Recorded data:

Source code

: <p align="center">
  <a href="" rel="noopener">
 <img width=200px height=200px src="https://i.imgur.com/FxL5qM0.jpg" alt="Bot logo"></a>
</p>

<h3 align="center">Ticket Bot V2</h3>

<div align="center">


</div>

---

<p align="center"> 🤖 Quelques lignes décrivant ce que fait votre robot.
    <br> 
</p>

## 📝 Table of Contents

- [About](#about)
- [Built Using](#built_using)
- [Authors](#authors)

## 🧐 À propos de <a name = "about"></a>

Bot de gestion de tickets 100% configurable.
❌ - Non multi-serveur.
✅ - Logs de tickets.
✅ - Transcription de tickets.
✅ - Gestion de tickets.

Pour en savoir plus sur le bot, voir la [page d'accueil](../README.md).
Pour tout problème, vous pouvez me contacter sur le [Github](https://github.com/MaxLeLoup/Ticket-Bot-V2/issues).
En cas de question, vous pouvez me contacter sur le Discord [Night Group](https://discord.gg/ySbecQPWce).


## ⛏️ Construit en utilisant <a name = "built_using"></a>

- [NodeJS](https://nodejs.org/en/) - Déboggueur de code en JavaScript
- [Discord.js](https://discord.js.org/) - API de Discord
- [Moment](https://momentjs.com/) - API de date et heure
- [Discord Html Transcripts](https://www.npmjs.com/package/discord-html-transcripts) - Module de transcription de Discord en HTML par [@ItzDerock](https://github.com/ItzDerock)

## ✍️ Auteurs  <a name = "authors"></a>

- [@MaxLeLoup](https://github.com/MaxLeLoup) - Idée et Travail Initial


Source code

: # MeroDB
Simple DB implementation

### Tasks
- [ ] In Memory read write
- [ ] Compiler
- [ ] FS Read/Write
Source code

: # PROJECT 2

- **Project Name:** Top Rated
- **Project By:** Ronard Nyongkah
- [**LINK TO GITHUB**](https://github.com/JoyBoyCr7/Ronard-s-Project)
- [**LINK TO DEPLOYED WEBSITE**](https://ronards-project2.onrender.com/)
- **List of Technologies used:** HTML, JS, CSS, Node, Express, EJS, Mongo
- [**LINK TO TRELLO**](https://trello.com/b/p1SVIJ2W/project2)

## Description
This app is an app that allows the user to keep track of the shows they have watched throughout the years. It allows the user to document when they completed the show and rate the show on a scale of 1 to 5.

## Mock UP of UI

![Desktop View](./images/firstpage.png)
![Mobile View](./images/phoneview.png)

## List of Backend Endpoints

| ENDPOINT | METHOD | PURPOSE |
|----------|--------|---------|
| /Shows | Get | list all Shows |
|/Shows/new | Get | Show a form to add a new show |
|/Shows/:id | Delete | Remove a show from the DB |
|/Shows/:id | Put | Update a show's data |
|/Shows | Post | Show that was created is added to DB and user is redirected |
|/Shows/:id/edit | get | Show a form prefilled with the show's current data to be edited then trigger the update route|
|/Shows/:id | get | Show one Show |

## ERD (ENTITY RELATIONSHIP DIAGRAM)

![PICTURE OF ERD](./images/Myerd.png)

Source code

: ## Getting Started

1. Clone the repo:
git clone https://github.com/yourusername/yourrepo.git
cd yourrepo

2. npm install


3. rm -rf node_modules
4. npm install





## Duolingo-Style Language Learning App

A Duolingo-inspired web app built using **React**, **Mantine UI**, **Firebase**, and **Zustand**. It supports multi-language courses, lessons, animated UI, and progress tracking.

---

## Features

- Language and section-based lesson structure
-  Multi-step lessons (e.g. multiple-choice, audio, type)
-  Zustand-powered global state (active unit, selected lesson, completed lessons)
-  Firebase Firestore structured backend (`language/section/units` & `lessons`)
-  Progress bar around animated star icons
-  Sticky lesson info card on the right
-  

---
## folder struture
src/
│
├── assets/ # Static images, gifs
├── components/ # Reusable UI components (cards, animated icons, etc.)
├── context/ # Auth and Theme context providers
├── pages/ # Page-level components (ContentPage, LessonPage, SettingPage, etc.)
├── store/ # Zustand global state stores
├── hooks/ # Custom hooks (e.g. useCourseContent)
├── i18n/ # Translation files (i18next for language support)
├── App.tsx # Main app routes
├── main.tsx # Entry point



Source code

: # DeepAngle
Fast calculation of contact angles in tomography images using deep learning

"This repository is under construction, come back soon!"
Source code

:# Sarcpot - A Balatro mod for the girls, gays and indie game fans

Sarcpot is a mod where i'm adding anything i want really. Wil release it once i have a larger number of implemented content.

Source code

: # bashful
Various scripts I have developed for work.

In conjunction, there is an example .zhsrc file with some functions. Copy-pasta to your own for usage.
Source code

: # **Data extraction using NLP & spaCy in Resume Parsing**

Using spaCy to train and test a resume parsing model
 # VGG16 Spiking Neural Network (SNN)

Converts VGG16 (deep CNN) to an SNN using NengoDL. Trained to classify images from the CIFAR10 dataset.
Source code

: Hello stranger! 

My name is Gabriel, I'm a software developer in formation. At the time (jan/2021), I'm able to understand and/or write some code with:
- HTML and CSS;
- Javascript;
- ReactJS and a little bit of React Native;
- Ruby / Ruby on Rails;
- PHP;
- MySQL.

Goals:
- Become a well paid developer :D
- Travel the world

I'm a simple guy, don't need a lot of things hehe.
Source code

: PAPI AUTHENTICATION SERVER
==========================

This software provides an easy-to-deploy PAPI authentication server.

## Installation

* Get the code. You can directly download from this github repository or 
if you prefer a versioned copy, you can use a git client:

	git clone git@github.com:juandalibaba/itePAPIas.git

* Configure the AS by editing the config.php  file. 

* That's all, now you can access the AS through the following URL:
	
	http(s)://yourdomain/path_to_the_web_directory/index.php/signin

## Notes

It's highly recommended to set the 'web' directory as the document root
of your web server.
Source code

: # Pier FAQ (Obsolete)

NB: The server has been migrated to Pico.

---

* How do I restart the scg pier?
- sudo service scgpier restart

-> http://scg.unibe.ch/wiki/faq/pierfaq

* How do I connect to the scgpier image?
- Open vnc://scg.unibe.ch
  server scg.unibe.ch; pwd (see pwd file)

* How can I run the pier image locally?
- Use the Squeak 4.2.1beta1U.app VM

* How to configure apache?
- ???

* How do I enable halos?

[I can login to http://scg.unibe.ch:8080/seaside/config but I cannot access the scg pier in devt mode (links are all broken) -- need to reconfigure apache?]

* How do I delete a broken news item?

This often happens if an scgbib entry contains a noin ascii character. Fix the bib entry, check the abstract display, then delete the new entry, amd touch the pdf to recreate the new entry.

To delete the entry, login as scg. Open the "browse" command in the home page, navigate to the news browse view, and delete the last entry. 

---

# Try it
Starting at the line that contains "-> http://scg.unibe.ch/wiki/faq/pierfaq", copy each line through the last one in the records, exactly, and output nothing else.

# Response area
-> http://scg.unibe.ch/wiki/faq/pierfaq

* How do I connect to the scgpier image?
- Open vnc://scg.unibe.ch
  server scg.unibe.ch; pwd (see pwd file)

* How can I run the pier image locally?
- Use the Squeak 4.2.1beta1U.app VM

* How to configure apache?
- ???

* How do I enable halos?

[I can login to http://scg.unibe.ch:8080/seaside/config but I cannot access the scg pier in devt mode (links are all broken) -- need to reconfigure apache?]

* How do I delete a broken news item?

This often happens if an scgbib entry contains a noin ascii character. Fix the bib entry, check the abstract display, then delete the new entry, amd touch the pdf to recreate the new entry.

To delete the entry, login as scg. Open the "browse" command in the home page, navigate to the news browse view, and delete the last entry. 

---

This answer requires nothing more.